Stored data
■ ■ ■ ■ ■ ■ ■

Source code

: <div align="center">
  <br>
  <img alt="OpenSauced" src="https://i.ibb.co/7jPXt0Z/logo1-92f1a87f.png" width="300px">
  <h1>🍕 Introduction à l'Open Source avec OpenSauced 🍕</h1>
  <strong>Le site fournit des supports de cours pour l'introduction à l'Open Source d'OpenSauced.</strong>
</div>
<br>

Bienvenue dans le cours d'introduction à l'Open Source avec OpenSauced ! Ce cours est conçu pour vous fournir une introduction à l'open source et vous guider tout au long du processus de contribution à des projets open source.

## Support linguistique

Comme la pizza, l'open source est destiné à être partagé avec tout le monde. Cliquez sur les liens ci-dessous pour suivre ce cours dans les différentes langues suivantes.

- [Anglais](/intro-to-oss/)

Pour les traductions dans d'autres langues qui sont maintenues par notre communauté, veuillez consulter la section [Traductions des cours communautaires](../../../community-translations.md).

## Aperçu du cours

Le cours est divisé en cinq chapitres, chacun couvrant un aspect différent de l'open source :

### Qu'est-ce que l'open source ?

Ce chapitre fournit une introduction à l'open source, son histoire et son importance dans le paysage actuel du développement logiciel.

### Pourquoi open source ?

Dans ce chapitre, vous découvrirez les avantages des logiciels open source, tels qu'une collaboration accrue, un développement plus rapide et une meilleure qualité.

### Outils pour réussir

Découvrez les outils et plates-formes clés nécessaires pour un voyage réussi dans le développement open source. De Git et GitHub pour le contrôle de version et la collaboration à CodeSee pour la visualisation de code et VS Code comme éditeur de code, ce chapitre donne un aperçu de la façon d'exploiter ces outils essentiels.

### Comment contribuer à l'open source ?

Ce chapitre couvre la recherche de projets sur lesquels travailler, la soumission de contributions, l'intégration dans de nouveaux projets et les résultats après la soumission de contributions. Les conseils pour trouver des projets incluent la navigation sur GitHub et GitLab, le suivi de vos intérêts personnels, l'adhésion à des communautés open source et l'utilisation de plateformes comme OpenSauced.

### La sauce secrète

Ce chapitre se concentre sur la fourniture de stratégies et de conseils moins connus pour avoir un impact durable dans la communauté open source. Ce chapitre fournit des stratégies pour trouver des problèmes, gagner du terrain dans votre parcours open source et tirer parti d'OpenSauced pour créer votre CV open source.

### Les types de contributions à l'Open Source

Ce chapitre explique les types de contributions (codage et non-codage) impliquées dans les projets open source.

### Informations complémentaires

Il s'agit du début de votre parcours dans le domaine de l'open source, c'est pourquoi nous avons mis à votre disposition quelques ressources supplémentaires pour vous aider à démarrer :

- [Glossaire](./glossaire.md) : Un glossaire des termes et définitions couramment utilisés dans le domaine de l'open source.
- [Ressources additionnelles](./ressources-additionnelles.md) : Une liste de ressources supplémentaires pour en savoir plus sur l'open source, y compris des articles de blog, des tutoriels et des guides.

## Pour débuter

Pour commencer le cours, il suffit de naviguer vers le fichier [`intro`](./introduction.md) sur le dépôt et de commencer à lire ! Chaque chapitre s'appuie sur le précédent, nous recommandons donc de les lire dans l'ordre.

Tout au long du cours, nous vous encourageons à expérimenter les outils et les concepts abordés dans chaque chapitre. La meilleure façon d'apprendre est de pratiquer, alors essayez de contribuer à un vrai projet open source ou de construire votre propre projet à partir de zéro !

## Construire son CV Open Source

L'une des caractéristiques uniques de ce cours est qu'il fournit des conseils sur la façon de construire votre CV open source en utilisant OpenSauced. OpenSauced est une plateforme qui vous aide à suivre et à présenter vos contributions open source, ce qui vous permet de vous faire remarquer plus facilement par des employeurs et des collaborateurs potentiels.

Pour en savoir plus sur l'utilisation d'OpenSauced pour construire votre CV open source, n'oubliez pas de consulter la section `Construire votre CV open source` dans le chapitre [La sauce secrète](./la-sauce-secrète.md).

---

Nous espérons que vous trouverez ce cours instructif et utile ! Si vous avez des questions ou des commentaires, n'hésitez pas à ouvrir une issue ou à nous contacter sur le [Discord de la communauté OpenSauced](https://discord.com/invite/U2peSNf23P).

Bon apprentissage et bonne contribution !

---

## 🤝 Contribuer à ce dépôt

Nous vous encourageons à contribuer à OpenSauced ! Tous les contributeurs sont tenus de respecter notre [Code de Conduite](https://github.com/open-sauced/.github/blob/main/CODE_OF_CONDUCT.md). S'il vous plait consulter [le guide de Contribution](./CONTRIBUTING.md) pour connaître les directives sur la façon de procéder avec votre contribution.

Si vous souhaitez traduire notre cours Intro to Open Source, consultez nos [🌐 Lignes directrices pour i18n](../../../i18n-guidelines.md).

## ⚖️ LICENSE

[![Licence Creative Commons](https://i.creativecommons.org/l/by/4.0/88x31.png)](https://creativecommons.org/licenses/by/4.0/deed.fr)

■ ■ ■ ■ ■ ■ ■

* [Action item] Starting at the line that has "## Support linguistique" and ending at the line that has "- [Anglais](/intro-to-oss/)", please write out the lines above exactly, leaving out all others.

* [Your solution]
## Support linguistique

Comme la pizza, l'open source est destiné à être partagé avec tout le monde. Cliquez sur les liens ci-dessous pour suivre ce cours dans les différentes langues suivantes.

- [Anglais](/intro-to-oss/)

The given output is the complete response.